The assumption that the isotope came from a crashing satellite would explain its broad spread over Europe, he argued.
Arutyunian, deputy head of the Institute for Safe Nuclear Energy of the Russian Academy of Sciences, said that a broader panel will continue investigating the radioactivity.
Last month, the Russian state meteorological office reported high levels of Ruthenium-106 in late September in areas close to Mayak, but Arutyunian and other experts emphasized that they were still tens of thousand times less than the level that would pose health risks.
The environmental group Greenpeace alleged that Mayak could have been the source of a Ruthenium-106 leak, but the panel insisted the plant doesn't extract the isotope or conduct any other operations that may lead to its release.

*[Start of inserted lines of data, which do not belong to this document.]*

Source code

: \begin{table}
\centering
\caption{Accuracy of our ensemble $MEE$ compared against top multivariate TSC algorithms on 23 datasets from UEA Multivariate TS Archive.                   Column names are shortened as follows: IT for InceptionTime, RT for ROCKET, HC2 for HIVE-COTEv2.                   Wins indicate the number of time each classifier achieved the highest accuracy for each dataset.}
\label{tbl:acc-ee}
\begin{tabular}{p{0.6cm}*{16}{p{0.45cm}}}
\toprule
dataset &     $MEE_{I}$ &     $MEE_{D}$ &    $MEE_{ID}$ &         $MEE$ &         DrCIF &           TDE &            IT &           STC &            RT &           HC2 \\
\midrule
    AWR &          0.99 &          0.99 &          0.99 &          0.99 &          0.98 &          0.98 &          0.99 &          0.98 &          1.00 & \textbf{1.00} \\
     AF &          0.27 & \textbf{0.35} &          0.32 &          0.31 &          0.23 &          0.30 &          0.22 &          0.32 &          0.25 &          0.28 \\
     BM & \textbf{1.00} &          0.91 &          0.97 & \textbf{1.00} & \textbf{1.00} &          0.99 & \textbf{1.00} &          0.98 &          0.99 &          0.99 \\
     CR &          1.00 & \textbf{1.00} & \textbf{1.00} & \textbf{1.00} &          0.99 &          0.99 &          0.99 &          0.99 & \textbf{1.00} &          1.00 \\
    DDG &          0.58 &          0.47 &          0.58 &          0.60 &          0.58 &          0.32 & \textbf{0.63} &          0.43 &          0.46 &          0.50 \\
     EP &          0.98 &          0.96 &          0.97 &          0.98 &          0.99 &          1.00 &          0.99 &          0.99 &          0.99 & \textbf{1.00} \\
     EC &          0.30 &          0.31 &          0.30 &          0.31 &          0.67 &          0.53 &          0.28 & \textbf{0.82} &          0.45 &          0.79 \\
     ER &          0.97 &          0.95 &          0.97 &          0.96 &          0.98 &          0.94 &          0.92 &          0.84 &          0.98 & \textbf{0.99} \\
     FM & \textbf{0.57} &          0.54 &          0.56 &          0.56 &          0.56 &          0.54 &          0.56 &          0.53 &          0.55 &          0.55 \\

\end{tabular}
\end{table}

The commission said a thorough inspection of the plant had found no safety breaches and checks of its personnel also hadn't detected any trace of the isotope.
Vyacheslav Usoltsev of Rosatom's safety inspectorate said a sophisticated monitoring system at the plant would have spotted any release of radiation.
The panel also noted that while increased levels of Ruthenium-106 were spotted in the Urals and over Europe, they weren't detected over a 2,000-kilometer (1,250-mile) swath of land between the Urals and Russia's western border. It argued that if the source of the leak were on the ground, it would have spread the trace of Ruthenium-106 midway.
Mayak, in the Chelyabinsk region, saw one of the world's worst nuclear accidents on Sept. 29, 1957, when a waste tank exploded. That contaminated 23,000 square kilometers (9,200 square miles) and prompted authorities to evacuate 10,000 residents from neighboring regions.